Planes continued spraying the island to control mosquitoes, and officials urged returnees to wear masks to protect from mold and to properly dispose of spoiled food waste to stave off vermin.
Hundreds of stop signs were being trucked in to replace traffic lights, nearly all of which were blown away.
Residents of the harder-hit Bolivar Peninsula will also start seeing their homes next week, albeit for only a quick peek. And because the main road is impassible in many spots, residents will be loaded into dump trucks and other heavy vehicles for their tour.
Galveston County Judge Jim Yarbrough, the county's highest elected official, said 60 state troopers were patrolling the heavily damaged peninsula.
'We need the people's patience,' Mr Yarbrough said.
State Rep Craig Eiland, who represents Galveston, said officials are trying to gather the thousands of cattle that have been roaming free since the storm surge receded. The water that remains is so salty it could kill animals that drink it, and the grass they would normally eat also has been tainted, he said.
Power had been restored Saturday to more than half the customers in Texas whose electricity was cut by Ike, though state officials said about 1.2 million remained in the dark.

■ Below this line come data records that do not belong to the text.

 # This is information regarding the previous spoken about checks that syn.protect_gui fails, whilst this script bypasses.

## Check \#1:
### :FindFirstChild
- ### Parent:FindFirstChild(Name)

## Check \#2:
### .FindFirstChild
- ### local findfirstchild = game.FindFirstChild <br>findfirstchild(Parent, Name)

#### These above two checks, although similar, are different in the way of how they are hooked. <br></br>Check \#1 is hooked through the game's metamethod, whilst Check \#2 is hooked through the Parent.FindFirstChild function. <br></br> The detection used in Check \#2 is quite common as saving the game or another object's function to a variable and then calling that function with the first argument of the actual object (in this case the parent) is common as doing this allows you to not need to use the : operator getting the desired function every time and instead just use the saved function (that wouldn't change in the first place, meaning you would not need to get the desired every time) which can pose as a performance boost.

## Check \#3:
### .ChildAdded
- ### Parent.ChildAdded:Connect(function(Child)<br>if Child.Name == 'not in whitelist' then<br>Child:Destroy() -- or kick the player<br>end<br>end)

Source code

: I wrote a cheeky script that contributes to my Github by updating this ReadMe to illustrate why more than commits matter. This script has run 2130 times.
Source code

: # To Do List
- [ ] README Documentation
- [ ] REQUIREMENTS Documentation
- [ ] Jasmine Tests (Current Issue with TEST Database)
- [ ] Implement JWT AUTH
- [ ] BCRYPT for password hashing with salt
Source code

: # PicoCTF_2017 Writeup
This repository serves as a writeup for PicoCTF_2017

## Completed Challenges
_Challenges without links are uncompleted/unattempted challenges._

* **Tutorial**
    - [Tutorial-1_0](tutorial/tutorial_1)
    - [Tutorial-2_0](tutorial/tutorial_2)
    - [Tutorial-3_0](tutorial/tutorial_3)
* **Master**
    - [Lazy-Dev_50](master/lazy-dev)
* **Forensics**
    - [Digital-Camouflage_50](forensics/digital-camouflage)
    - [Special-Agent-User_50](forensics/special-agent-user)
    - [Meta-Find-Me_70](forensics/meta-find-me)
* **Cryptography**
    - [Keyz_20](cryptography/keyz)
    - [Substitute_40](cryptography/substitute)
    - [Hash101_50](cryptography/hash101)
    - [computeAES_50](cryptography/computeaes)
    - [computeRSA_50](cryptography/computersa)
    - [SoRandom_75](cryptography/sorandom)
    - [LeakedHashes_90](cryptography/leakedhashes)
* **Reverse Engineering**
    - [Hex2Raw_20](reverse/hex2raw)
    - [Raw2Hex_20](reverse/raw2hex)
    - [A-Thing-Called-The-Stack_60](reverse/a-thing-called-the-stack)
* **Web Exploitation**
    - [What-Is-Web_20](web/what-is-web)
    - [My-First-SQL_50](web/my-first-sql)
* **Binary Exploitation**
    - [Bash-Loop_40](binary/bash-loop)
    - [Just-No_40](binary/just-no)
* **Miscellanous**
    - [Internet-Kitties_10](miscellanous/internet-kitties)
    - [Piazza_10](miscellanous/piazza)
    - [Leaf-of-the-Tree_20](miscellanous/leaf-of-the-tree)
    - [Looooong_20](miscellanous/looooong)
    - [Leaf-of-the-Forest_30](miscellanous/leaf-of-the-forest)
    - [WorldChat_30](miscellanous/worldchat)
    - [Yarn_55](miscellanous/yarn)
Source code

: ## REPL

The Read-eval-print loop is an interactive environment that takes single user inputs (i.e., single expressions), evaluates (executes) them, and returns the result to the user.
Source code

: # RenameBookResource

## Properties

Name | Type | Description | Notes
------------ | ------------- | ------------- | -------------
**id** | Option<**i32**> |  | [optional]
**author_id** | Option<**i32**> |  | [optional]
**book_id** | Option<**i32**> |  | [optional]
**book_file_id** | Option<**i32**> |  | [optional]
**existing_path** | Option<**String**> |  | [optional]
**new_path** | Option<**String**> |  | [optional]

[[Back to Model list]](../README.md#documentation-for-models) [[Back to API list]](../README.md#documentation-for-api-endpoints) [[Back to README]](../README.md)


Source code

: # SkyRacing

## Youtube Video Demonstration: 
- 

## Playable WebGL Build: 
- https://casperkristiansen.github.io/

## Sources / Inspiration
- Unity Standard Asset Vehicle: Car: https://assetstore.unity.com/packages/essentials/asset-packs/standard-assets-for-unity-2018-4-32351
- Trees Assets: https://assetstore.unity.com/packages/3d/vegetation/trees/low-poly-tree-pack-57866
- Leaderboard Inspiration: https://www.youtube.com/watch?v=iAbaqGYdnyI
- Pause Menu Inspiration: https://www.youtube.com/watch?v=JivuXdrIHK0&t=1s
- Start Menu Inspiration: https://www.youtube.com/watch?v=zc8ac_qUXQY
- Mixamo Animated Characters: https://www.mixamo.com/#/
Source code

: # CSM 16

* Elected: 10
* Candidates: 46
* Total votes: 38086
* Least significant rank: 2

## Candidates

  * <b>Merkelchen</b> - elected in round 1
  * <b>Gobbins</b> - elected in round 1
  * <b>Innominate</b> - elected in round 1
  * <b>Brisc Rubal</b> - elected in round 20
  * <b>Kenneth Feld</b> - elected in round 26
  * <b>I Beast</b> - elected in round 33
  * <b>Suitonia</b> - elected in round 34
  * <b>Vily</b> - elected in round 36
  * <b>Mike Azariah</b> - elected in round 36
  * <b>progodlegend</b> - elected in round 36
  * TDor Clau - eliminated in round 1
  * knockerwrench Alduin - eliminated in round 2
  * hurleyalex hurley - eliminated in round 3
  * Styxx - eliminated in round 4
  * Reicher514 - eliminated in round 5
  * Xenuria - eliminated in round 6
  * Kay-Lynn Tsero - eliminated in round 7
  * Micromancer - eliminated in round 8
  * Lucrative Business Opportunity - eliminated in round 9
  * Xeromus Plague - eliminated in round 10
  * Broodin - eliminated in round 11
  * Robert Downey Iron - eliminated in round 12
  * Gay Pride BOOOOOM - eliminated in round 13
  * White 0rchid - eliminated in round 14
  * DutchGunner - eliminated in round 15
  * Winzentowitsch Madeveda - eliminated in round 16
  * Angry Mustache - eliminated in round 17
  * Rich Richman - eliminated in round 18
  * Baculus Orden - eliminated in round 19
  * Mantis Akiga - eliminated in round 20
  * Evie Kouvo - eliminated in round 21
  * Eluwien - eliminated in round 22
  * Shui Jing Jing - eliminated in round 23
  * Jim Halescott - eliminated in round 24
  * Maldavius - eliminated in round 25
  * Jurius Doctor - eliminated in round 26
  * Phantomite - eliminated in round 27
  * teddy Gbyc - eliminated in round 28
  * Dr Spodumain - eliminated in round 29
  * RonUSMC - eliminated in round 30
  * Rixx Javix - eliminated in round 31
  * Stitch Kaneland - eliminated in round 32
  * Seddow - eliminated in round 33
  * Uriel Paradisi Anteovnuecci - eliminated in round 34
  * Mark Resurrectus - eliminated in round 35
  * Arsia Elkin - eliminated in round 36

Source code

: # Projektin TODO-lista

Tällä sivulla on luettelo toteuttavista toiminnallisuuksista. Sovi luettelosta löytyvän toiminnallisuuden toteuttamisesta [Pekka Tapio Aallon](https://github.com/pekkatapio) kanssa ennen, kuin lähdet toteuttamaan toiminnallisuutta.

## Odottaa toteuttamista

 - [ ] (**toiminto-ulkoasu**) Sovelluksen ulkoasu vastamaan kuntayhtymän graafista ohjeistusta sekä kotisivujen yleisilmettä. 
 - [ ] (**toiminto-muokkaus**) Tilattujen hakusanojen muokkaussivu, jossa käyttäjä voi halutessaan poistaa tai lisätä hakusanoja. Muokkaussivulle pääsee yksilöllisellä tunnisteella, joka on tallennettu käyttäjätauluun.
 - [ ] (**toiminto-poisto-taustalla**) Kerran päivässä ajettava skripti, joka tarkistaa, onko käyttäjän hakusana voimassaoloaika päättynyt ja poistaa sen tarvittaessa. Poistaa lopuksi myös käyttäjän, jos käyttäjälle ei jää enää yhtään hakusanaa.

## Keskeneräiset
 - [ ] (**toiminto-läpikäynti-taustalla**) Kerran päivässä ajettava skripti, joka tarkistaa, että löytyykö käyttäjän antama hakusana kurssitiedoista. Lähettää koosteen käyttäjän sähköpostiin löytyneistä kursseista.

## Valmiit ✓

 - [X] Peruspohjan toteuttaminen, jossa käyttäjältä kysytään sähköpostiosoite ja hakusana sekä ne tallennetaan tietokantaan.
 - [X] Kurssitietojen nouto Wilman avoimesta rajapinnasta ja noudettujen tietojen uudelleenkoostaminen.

The nation's fourth-largest city continues recovering. Houston schools that have been closed since Ike are to begin reopening Tuesday, with all campuses to be open by Sept 29.
Nasa said on Friday that flight control of the International Space Station was returning to the Johnson Space Center, which shut down a few days before Ike's strike but did not sustain significant damage.
In Beaumont, near the Louisiana line, authorities lifted a mandatory evacuation order on Saturday that had been in effect since Sept 11, clearing residents to return to the city of 110,000 for the first time in more than a week.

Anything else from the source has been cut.